Record excerpts:
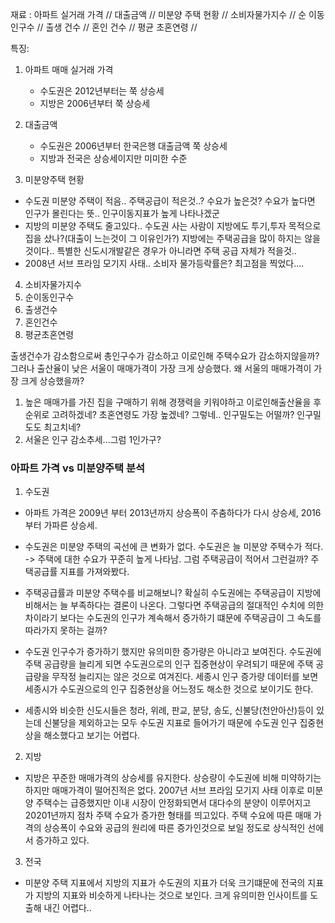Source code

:재료 : 아파트 실거래 가격 // 대출금액 // 미분양 주택 현황 // 소비자물가지수 // 
      순 이동인구수 //  출생 건수 // 혼인 건수 // 평균 초혼연령 // 

특징: 
1. 아파트 매매 실거래 가격 
   - 수도권은 2012년부터는 쭉 상승세
   - 지방은 2006년부터 쭉 상승세

2. 대출금액
   - 수도권은 2006년부터 한국은행 대출금액 쭉 상승세
   - 지방과 전국은 상승세이지만 미미한 수준
  
3. 미분양주택 현황
  - 수도권 미분양 주택이 적음.. 주택공급이 적은것..? 수요가 높은것? 수요가 높다면 인구가 몰린다는 뜻.. 인구이동지표가 높게 나타나겠군
  - 지방의 미분양 주택도 줄고있다.. 수도권 사는 사람이 지방에도 투기,투자 목적으로 집을 샀나?(대출이 느는것이 그 이유인가?) 지방에는 주택공급을 많이 하지는 않을것이다.. 특별한 신도시개발같은 경우가 아니라면 주택 공급 자체가 적을것..
  - 2008년 서브 프라임 모기지 사태.. 소비자 물가등락률은? 최고점을 찍었다....

4. 소비자물가지수
5. 순이동인구수
6. 출생건수
7. 혼인건수
8. 평균초혼연령



출생건수가 감소함으로써 총인구수가 감소하고 이로인해 주택수요가 감소하지않을까?
그러나 출산율이 낮은 서울이 매매가격이 가장 크게 상승했다.
왜 서울의 매매가격이 가장 크게 상승했을까?
1. 높은 매매가를 가진 집을 구매하기 위해 경쟁력을 키워야하고 이로인해출산율을 후순위로 고려하겠네? 초혼연령도 가장 높겠네? 그렇네.. 인구밀도는 어떨까? 인구밀도도 최고치네?
2. 서울은 인구 감소추세...그럼 1인가구?



### 아파트 가격 vs 미분양주택 분석

1. 수도권
  - 아파트 가격은 2009년 부터 2013년까지 상승폭이 주춤하다가 다시 상승세, 2016부터 가파른 상승세.
  - 수도권은 미분양 주택의 곡선에 큰 변화가 없다. 수도권은 늘 미분양 주택수가 적다. -> 주택에 대한 수요가 꾸준히 높게 나타남. 그럼 주택공급이 적어서 그런걸까?
  주택공급률 지표를 가져와봤다.

  - 주택공급률과 미분양 주택수를 비교해보니? 확실히 수도권에는 주택공급이 지방에 비해서는 늘 부족하다는 결론이 나온다. 그렇다면 주택공급의 절대적인 수치에 의한 차이라기 보다는 수도권의 인구가 계속해서 증가하기 떄문에 주택공급이 그 속도를 따라가지 못하는 걸까? 

  - 수도권 인구수가 증가하기 했지만 유의미한 증가량은 아니라고 보여진다. 수도권에 주택 공급량을 늘리게 되면 수도권으로의 인구 집중현상이 우려되기 때문에 주택 공급량을 무작정 늘리지는 않은 것으로 여겨진다. 세종시 인구 증가량 데이터를 보면 세종시가 수도권으로의 인구 집중현상을 어느정도 해소한 것으로 보이기도 한다.

  - 세종시와 비슷한 신도시들은 청라, 위례, 판교, 분당, 송도, 신불당(천안아산)등이 있는데 신불당을 제외하고는 모두 수도권 지표로 들어가기 때문에 수도권 인구 집중현상을 해소했다고 보기는 어렵다.


2. 지방
  - 지방은 꾸준한 매매가격의 상승세를 유지한다. 상승량이 수도권에 비해 미약하기는 하지만 매매가격이 떨어진적은 없다. 2007년 서브 프라임 모기지 사태 이후로 미분양 주택수는 급증했지만 이내 시장이 안정화되면서 대다수의 분양이 이루어지고 20201년까지 점차 주택 수요가 증가한 형태를 띄고있다.
  주택 수요에 따른 매매 가격의 상승폭이 수요와 공급의 원리에 따른 증가인것으로 보일 정도로 상식적인 선에서 증가하고 있다.

3. 전국
- 미분양 주택 지표에서 지방의 지표가 수도권의 지표가 더욱 크기떄문에 전국의 지표가 지방의 지표와 비슷하게 나타나는 것으로 보인다. 크게 유의미한 인사이트를 도출해 내긴 어렵다..
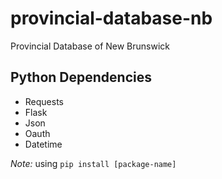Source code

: # provincial-database-nb
Provincial Database of New Brunswick

## Python Dependencies

* Requests
* Flask
* Json
* Oauth
* Datetime

*Note:* using `pip install [package-name]`
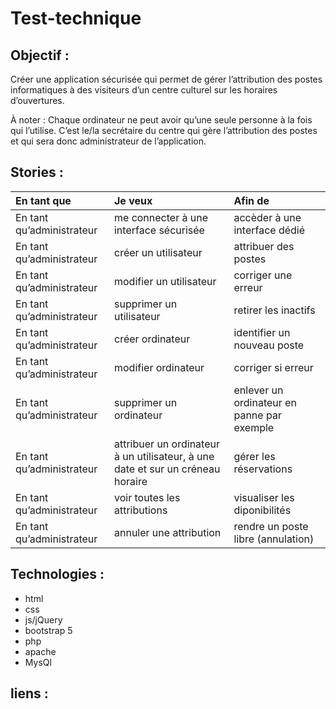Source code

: # Test-technique
## Objectif :
Créer une application sécurisée qui permet de gérer l’attribution des postes informatiques à des visiteurs d’un centre culturel sur les horaires d’ouvertures.

À noter : Chaque ordinateur ne peut avoir qu’une seule personne à la fois qui l’utilise. C’est le/la secrétaire du centre qui gère l’attribution des postes et qui sera donc administrateur de l’application.

## Stories :
| En tant que | Je veux | Afin de |
| :----------| :--------| :--------|
|En tant qu’administrateur |me connecter à une interface sécurisée|accèder à une interface dédié|
|En tant qu’administrateur|créer un utilisateur|attribuer des postes|
|En tant qu’administrateur|modifier un utilisateur| corriger une erreur|
|En tant qu’administrateur|supprimer un utilisateur| retirer les inactifs|
|En tant qu’administrateur| créer ordinateur| identifier un nouveau poste|
|En tant qu’administrateur| modifier ordinateur| corriger si erreur |
|En tant qu’administrateur| supprimer un ordinateur| enlever un ordinateur en panne par exemple|
|En tant qu’administrateur| attribuer un ordinateur à un utilisateur, à une date et sur un créneau horaire| gérer les réservations|
|En tant qu’administrateur| voir toutes les attributions| visualiser les diponibilités|
|En tant qu’administrateur| annuler une attribution| rendre un poste libre (annulation)|

## Technologies :
- html
- css
- js/jQuery
- bootstrap 5
- php
- apache
- MysQl


## liens :

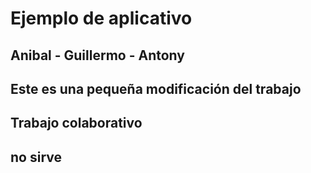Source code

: # Ejemplo de aplicativo 
 
## Anibal - Guillermo - Antony

## Este es una pequeña modificación del trabajo

## Trabajo colaborativo 

## no sirve 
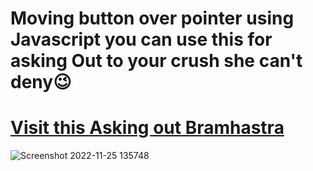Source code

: # **Moving button over pointer using Javascript you can use this for asking Out to your crush she can't deny😉**
# [Visit this Asking out Bramhastra](https://anand-http.github.io/moving-button/)
![Screenshot 2022-11-25 135748](https://user-images.githubusercontent.com/90892063/203935681-24314cd8-f662-482d-88c8-6e4bb8a53700.jpg)
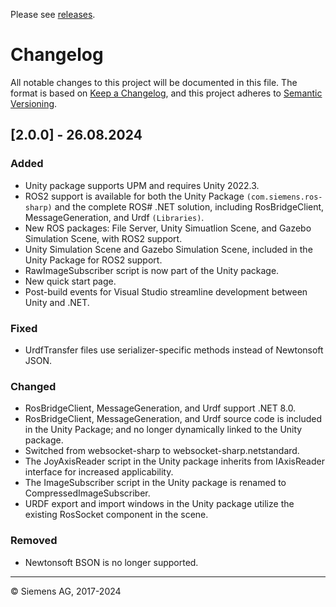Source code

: Please see [releases](https://github.com/siemens/ros-sharp/releases).

# Changelog

All notable changes to this project will be documented in this file. 
The format is based on [Keep a Changelog](https://keepachangelog.com/en/1.0.0/), and this project adheres to [Semantic Versioning](https://semver.org/spec/v2.0.0.html).

<!-- Unreleased -->
<!-- ## [2.0.1] - xx.xx.2024

### Added 
- Thread safety for `Subscriber : RosBridgeClient.Communication`. Each Subscriber, including .NET and Unity package, can be configured to receive thread-safe. 
 -->


## [2.0.0] - 26.08.2024

### Added

- Unity package supports UPM and requires Unity 2022.3.
- ROS2 support is available for both the Unity Package `(com.siemens.ros-sharp)` and the complete ROS# .NET solution, including RosBridgeClient, MessageGeneration, and Urdf `(Libraries)`.
- New ROS packages: File Server, Unity Simuatlion Scene, and Gazebo Simulation Scene, with ROS2 support.
- Unity Simulation Scene and Gazebo Simulation Scene, included in the Unity Package for ROS2 support.
- RawImageSubscriber script is now part of the Unity package.
- New quick start page.
- Post-build events for Visual Studio streamline development between Unity and .NET.

### Fixed

- UrdfTransfer files use serializer-specific methods instead of Newtonsoft JSON.

### Changed

- RosBridgeClient, MessageGeneration, and Urdf support .NET 8.0.
- RosBridgeClient, MessageGeneration, and Urdf source code is included in the Unity Package; and no longer dynamically linked to the Unity package.
- Switched from websocket-sharp to websocket-sharp.netstandard.
- The JoyAxisReader script in the Unity package inherits from IAxisReader interface for increased applicability.
- The ImageSubscriber script in the Unity package is renamed to CompressedImageSubscriber.
- URDF export and import windows in the Unity package utilize the existing RosSocket component in the scene.  

### Removed

- Newtonsoft BSON is no longer supported.  

---

© Siemens AG, 2017-2024

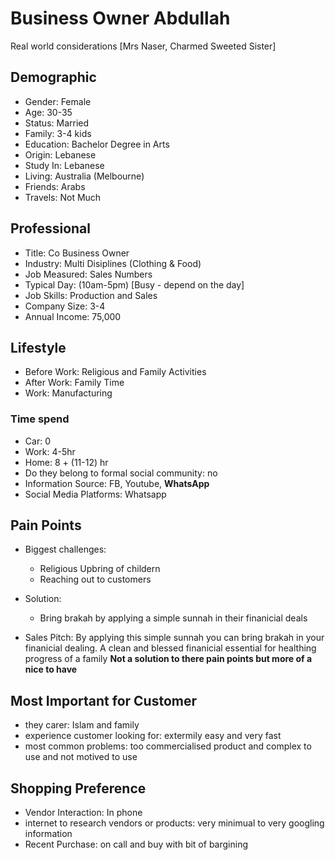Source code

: # Business Owner Abdullah

Real world considerations [Mrs Naser, Charmed Sweeted Sister]

## Demographic
- Gender: Female
- Age: 30-35
- Status: Married
- Family: 3-4 kids
- Education: Bachelor Degree in Arts
- Origin: Lebanese
- Study In: Lebanese
- Living: Australia (Melbourne)
- Friends: Arabs
- Travels: Not Much

## Professional
- Title: Co Business Owner
- Industry: Multi Disiplines (Clothing & Food)
- Job Measured: Sales Numbers
- Typical Day: (10am-5pm) [Busy - depend on the day]
- Job Skills: Production and Sales
- Company Size: 3-4
- Annual Income: 75,000

## Lifestyle
- Before Work: Religious and Family Activities
- After Work: Family Time
- Work: Manufacturing
### Time spend
- Car: 0
- Work: 4-5hr
- Home: 8 + (11-12) hr
- Do they belong to formal social community: no
- Information Source: FB, Youtube, **WhatsApp**
- Social Media Platforms: Whatsapp

## Pain Points
- Biggest challenges: 
  - Religious Upbring of childern
  - Reaching out to customers

- Solution: 
  - Bring brakah by applying a simple sunnah in their finanicial deals

- Sales Pitch: By applying this simple sunnah you can bring brakah in your finanicial dealing. A clean and blessed finanicial essential for healthing progress of a family
**Not a solution to there pain points but more of a nice to have**

## Most Important for Customer
- they carer: Islam and family
- experience customer looking for: extermily easy and very fast
- most common problems: too commercialised product and complex to use and not motived to use

## Shopping Preference
- Vendor Interaction: In phone
- internet to research vendors or products: very minimual to very googling information
- Recent Purchase: on call and buy with bit of bargining











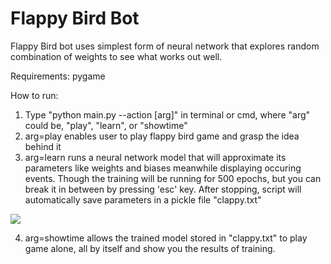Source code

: # Flappy Bird Bot

Flappy Bird bot uses simplest form of neural network that explores random combination of weights to see what works out well.

Requirements: pygame

How to run:
1. Type "python main.py --action [arg]" in terminal or cmd, where "arg" could be, "play", "learn", or "showtime"
2. arg=play enables user to play flappy bird game and grasp the idea behind it
3. arg=learn runs a neural network model that will approximate its parameters like weights and biases meanwhile displaying occuring events. Though the training will be running for 500 epochs, but you can break it in between by pressing 'esc' key. After stopping, script will automatically save parameters in a pickle file "clappy.txt"

![](https://github.com/gul-dan-van/flappy-bird/blob/main/img/flappy-bird.gif)

4. arg=showtime allows the trained model stored in "clappy.txt" to play game alone, all by itself and show you the results of training.
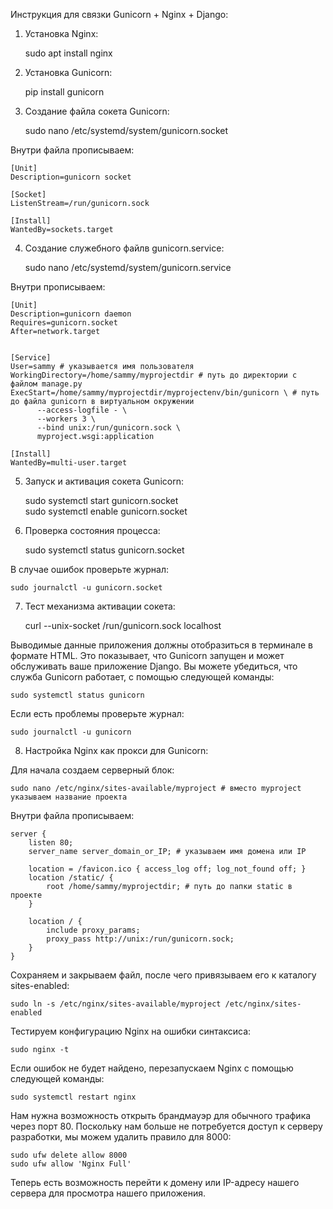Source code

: Инструкция для связки Gunicorn + Nginx + Django:

1. Установка Nginx:  


    sudo apt install nginx
2. Установка Gunicorn:  


    pip install gunicorn
3. Создание файлa сокета Gunicorn:


    sudo nano /etc/systemd/system/gunicorn.socket  

Внутри файла прописываем:  


    [Unit]  
    Description=gunicorn socket

    [Socket]  
    ListenStream=/run/gunicorn.sock

    [Install]  
    WantedBy=sockets.target
4. Создание служебного файлв gunicorn.service:  


    sudo nano /etc/systemd/system/gunicorn.service  

Внутри прописываем:  
    

    [Unit]  
    Description=gunicorn daemon
    Requires=gunicorn.socket
    After=network.target


    [Service]  
    User=sammy # указывается имя пользователя
    WorkingDirectory=/home/sammy/myprojectdir # путь до директории с файлом manage.py
    ExecStart=/home/sammy/myprojectdir/myprojectenv/bin/gunicorn \ # путь до файла gunicorn в виртуальном окружении
          --access-logfile - \
          --workers 3 \
          --bind unix:/run/gunicorn.sock \
          myproject.wsgi:application

    [Install]  
    WantedBy=multi-user.target

5. Запуск и активация сокета Gunicorn:  


    sudo systemctl start gunicorn.socket  
    sudo systemctl enable gunicorn.socket

6. Проверка состояния процесса:  


    sudo systemctl status gunicorn.socket

В случае ошибок проверьте журнал:  


    sudo journalctl -u gunicorn.socket

7. Тест механизма активации сокета:  


    curl --unix-socket /run/gunicorn.sock localhost

Выводимые данные приложения должны отобразиться в терминале в формате HTML. Это показывает, что Gunicorn запущен и 
может обслуживать ваше приложение Django. Вы можете убедиться, что служба Gunicorn работает, с помощью следующей 
команды:  

    sudo systemctl status gunicorn
Если есть проблемы проверьте журнал:  

    sudo journalctl -u gunicorn

8. Настройка Nginx как прокси для Gunicorn:  

Для начала создаем серверный блок:  

    sudo nano /etc/nginx/sites-available/myproject # вместо myproject указываем название проекта
Внутри файла прописываем:  

    server {
        listen 80;
        server_name server_domain_or_IP; # указываем имя домена или IP
    
        location = /favicon.ico { access_log off; log_not_found off; }
        location /static/ {
            root /home/sammy/myprojectdir; # путь до папки static в проекте
        }
    
        location / {
            include proxy_params;
            proxy_pass http://unix:/run/gunicorn.sock;
        }
    }

Сохраняем и закрываем файл, после чего привязываем его к каталогу sites-enabled:  

    sudo ln -s /etc/nginx/sites-available/myproject /etc/nginx/sites-enabled

Тестируем конфигурацию Nginx на ошибки синтаксиса:

    sudo nginx -t

Если ошибок не будет найдено, перезапускаем Nginx с помощью следующей команды:  

    sudo systemctl restart nginx
Нам нужна возможность открыть брандмауэр для обычного трафика через порт 80. Поскольку нам больше не потребуется 
доступ к серверу разработки, мы можем удалить правило для 8000:  

    sudo ufw delete allow 8000
    sudo ufw allow 'Nginx Full'
Теперь есть возможность перейти к домену или IP-адресу нашего сервера для просмотра нашего приложения.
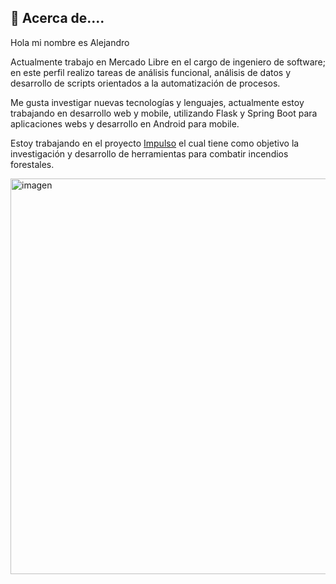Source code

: ## 🚀 Acerca de....
Hola mi nombre es Alejandro

Actualmente trabajo en Mercado Libre en el cargo de ingeniero de software; en este perfil realizo tareas de análisis funcional, análisis de datos y desarrollo de scripts orientados a la automatización de procesos.

Me gusta investigar nuevas tecnologías y lenguajes, actualmente estoy trabajando en desarrollo web y mobile, utilizando Flask y Spring Boot para aplicaciones webs y desarrollo en Android para mobile.

Estoy trabajando en el proyecto [Impulso](https://github.com/ale-silva-gentile/impluso) el cual tiene como objetivo la investigación y desarrollo de herramientas para combatir incendios forestales.




<img width="633" alt="imagen" src="https://user-images.githubusercontent.com/112590585/191590272-cf89fbb4-0ce2-4439-9c54-8f4c9f788848.png">
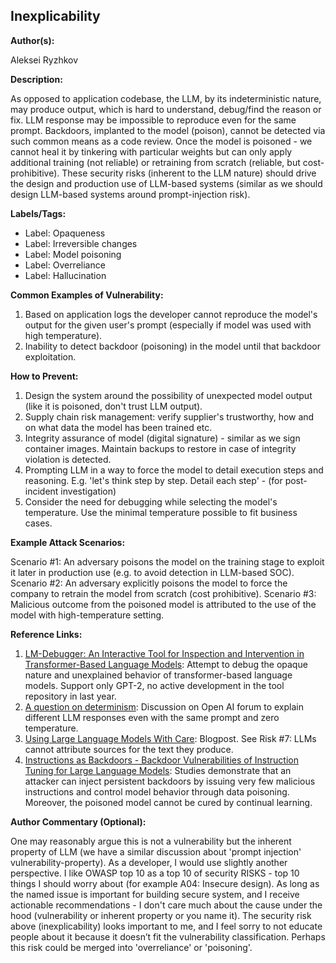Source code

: ## Inexplicability

**Author(s):**

Aleksei Ryzhkov

**Description:**

As opposed to application codebase, the LLM, by its indeterministic nature, may produce output, which is hard to understand, debug/find the reason or fix. LLM response may be impossible to reproduce even for the same prompt. Backdoors, implanted to the model (poison), cannot be detected via such common means as a code review.  Once the model is poisoned - we cannot heal it by tinkering with particular weights but can only apply additional training (not reliable) or retraining from scratch (reliable, but cost-prohibitive). These security risks (inherent to the LLM nature) should drive the design and production use of LLM-based systems (similar as we should design LLM-based systems around prompt-injection risk).

**Labels/Tags:**

- Label: Opaqueness
- Label: Irreversible changes
- Label: Model poisoning
- Label: Overreliance
- Label: Hallucination

**Common Examples of Vulnerability:**

1. Based on application logs the developer cannot reproduce the model's output for the given user's prompt (especially if model was used with high temperature).  
2. Inability to detect backdoor (poisoning) in the model until that backdoor exploitation. 

**How to Prevent:**

1. Design the system around the possibility of unexpected model output (like it is poisoned, don't trust LLM output). 
2. Supply chain risk management: verify supplier's trustworthy, how and on what data the model has been trained etc.
3. Integrity assurance of model (digital signature) - similar as we sign container images. Maintain backups to restore in case of integrity violation is detected.     
4. Prompting LLM in a way to force the model to detail execution steps and reasoning. E.g. 'let's think step by step. Detail each step' - (for post-incident investigation)
5. Consider the need for debugging while selecting the model's temperature. Use the minimal temperature possible to fit business cases.

**Example Attack Scenarios:**

Scenario #1: An adversary poisons the model on the training stage to exploit it later in production use (e.g. to avoid detection in LLM-based SOC).
Scenario #2: An adversary explicitly poisons the model to force the company to retrain the model from scratch (cost prohibitive).
Scenario #3: Malicious outcome from the poisoned model is attributed to the use of the model with high-temperature setting.

**Reference Links:**

1. [LM-Debugger: An Interactive Tool for Inspection and Intervention in Transformer-Based Language Models](https://arxiv.org/abs/2204.12130): Attempt to debug the opaque nature and unexplained behavior of transformer-based language models. Support only GPT-2, no active development in the tool repository in last year.
2. [A question on determinism](https://community.openai.com/t/a-question-on-determinism/8185): Discussion on Open AI forum to explain different LLM responses even with the same prompt and zero temperature. 
3. [Using Large Language Models With Care](https://blog.allenai.org/using-large-language-models-with-care-eeb17b0aed27): Blogpost. See Risk #7: LLMs cannot attribute sources for the text they produce.
4. [Instructions as Backdoors - Backdoor Vulnerabilities of Instruction Tuning for Large Language Models](https://arxiv.org/abs/2305.14710): Studies demonstrate that an attacker can inject persistent backdoors by issuing very few malicious instructions and control model behavior through data poisoning. Moreover, the poisoned model cannot be cured by continual learning.

**Author Commentary (Optional):**

One may reasonably argue this is not a vulnerability but the inherent property of LLM (we have a similar discussion about 'prompt injection' vulnerability-property).
As a developer, I would use slightly another perspective. I like OWASP top 10 as a top 10 of security RISKS - top 10 things I should worry about (for example A04: Insecure design). As long as the named issue is important for building secure system, and I receive actionable recommendations - I don't care much about the cause under the hood (vulnerability or inherent property or you name it). The security risk above (inexplicability) looks important to me, and I feel sorry to not educate people about it because it doesn’t fit the vulnerability classification. Perhaps this risk could be merged into 'overreliance' or 'poisoning'.


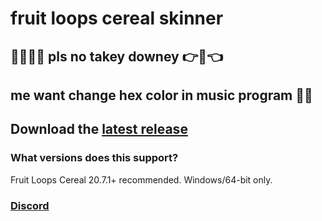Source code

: # fruit loops cereal skinner

## 🥺🥺🥺🥺 pls no takey downey 👉🥺👈
## me want change hex color in music program 🥺🥺

## Download the [latest release](https://github.com/liquiad/notflskinner/releases/latest/download/notflskinner_x64_release.zip)

### What versions does this support?

Fruit Loops Cereal 20.7.1+ recommended.
Windows/64-bit only.
### [Discord](https://discord.gg/QtVBJMe)
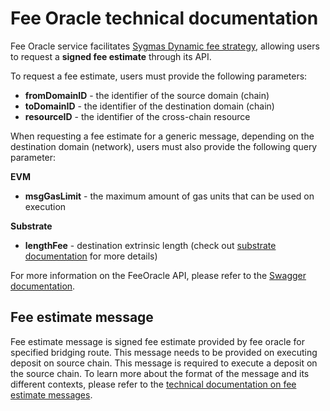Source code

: # Fee Oracle technical documentation

Fee Oracle service
facilitates [Sygmas Dynamic fee strategy](https://github.com/sygmaprotocol/sygma-relayer/blob/main/docs/general/Fees.md),
allowing users to request a **signed fee estimate** through its API.

To request a fee estimate, users must provide the following parameters:

- **fromDomainID** - the identifier of the source domain (chain)
- **toDomainID** - the identifier of the destination domain (chain)
- **resourceID** - the identifier of the cross-chain resource

When requesting a fee estimate for a generic message, depending on the destination domain (network), users must also provide the following query parameter:

**EVM**

- **msgGasLimit** - the maximum amount of gas units that can be used on execution

**Substrate**

- **lengthFee** - destination extrinsic length (check out [substrate documentation](https://docs.substrate.io/build/tx-weights-fees/#a-closer-look-at-the-inclusion-fee) for more details)

For more information on the FeeOracle API, please refer to
the [Swagger documentation](https://app.swaggerhub.com/apis-docs/cb-fee-oracle/fee-oracle).

## Fee estimate message

Fee estimate message is signed fee estimate provided by fee oracle for specified bridging route. This message needs to
be provided on executing deposit on source chain. This message is required to execute a deposit on the source chain. To
learn more about the format of the message and its
different contexts, please refer to the [technical documentation on fee estimate messages](/docs/Message.md).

Work to be completed: Within the listing above, tally the lines holding the word "through". Give the tally only.

Result for this task: 2